> _Work to be completed_
Repeat word for word the lines from the top of the records through the line containing "This documentation is", and skip the pictures.

> _Information given_
#####
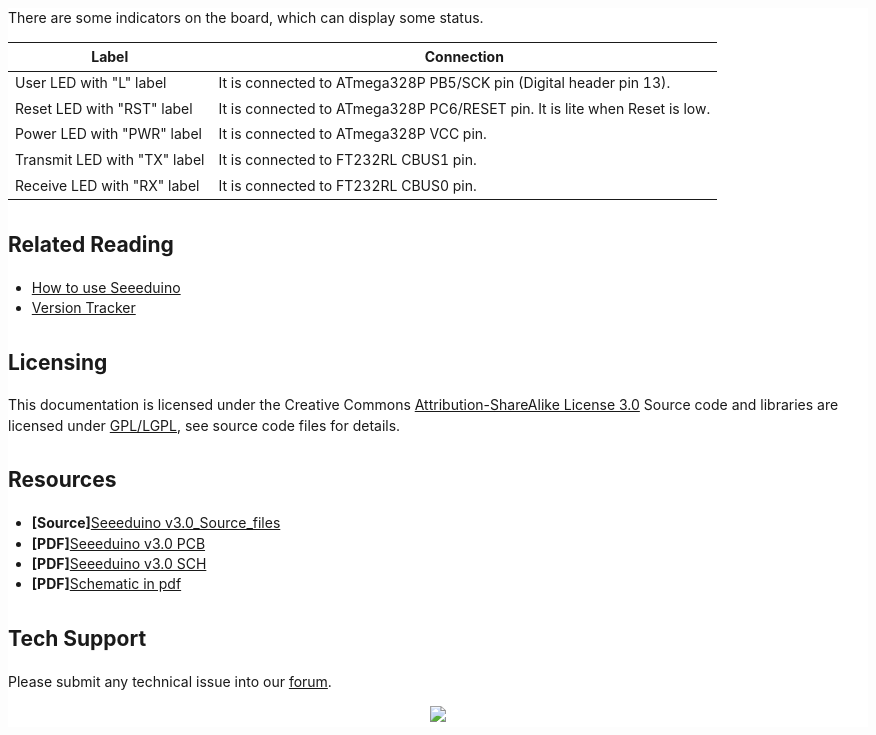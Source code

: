There are some indicators on the board, which can display some status.

|  Label | Connection|
|---|---|
|  User LED with "L" label |   It is connected to ATmega328P PB5/SCK pin (Digital header pin 13).   |
| Reset LED with "RST" label  | It is connected to ATmega328P PC6/RESET pin. It is lite when Reset is low.  |
|Power LED with "PWR" label|It is connected to ATmega328P VCC pin.|
|Transmit LED with "TX" label|It is connected to FT232RL CBUS1 pin.|
|Receive LED with "RX" label|It is connected to FT232RL CBUS0 pin.|


##  Related Reading ##

- [How to use Seeeduino](https://seeeddoc.github.io/How_to_use_Seeeduino/)
- [Version Tracker](https://seeeddoc.github.io/Seeeduino/)

##   Licensing   ##

This documentation is licensed under the Creative Commons [Attribution-ShareAlike License 3.0](http://creativecommons.org/licenses/by-sa/3.0/) Source code and libraries are licensed under [GPL/LGPL](http://www.gnu.org/licenses/gpl.html), see source code files for details.

##   Resources   ##

- **[Source]**[Seeeduino v3.0_Source_files](https://github.com/SeeedDocument/Seeeduino-v3.0/raw/master/res/SeeeduinoV3.0_Source_File.zip)
- **[PDF]**[Seeeduino v3.0 PCB](https://github.com/SeeedDocument/Seeeduino-v3.0/raw/master/res/Seeeduino%20v3.0%20PCB.pdf)
- **[PDF]**[Seeeduino v3.0 SCH](https://github.com/SeeedDocument/Seeeduino-v3.0/raw/master/res/Seeeduino_v3.0%20SCH.pdf)
- **[PDF]**[Schematic in pdf](https://github.com/SeeedDocument/Seeeduino-v3.0/raw/master/res/Seeeduino_v3.0.pdf)

## Tech Support
Please submit any technical issue into our [forum](http://forum.seeedstudio.com/). <br /><p style="text-align:center"><a href="https://www.seeedstudio.com/act-4.html" target="_blank"><img src="https://github.com/SeeedDocument/Wiki_Banner/raw/master/new_product.jpg" /></a></p>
#####
> _Exercise output_
Source code

:There are some indicators on the board, which can display some status.

|  Label | Connection|
|---|---|
|  User LED with "L" label |   It is connected to ATmega328P PB5/SCK pin (Digital header pin 13).   |
| Reset LED with "RST" label  | It is connected to ATmega328P PC6/RESET pin. It is lite when Reset is low.  |
|Power LED with "PWR" label|It is connected to ATmega328P VCC pin.|
|Transmit LED with "TX" label|It is connected to FT232RL CBUS1 pin.|
|Receive LED with "RX" label|It is connected to FT232RL CBUS0 pin.|


##  Related Reading ##

- [How to use Seeeduino](https://seeeddoc.github.io/How_to_use_Seeeduino/)
- [Version Tracker](https://seeeddoc.github.io/Seeeduino/)

##   Licensing   ##

This documentation is licensed under the Creative Commons [Attribution-ShareAlike License 3.0](http://creativecommons.org/licenses/by-sa/3.0/) Source code and libraries are licensed under [GPL/LGPL](http://www.gnu.org/licenses/gpl.html), see source code files for details.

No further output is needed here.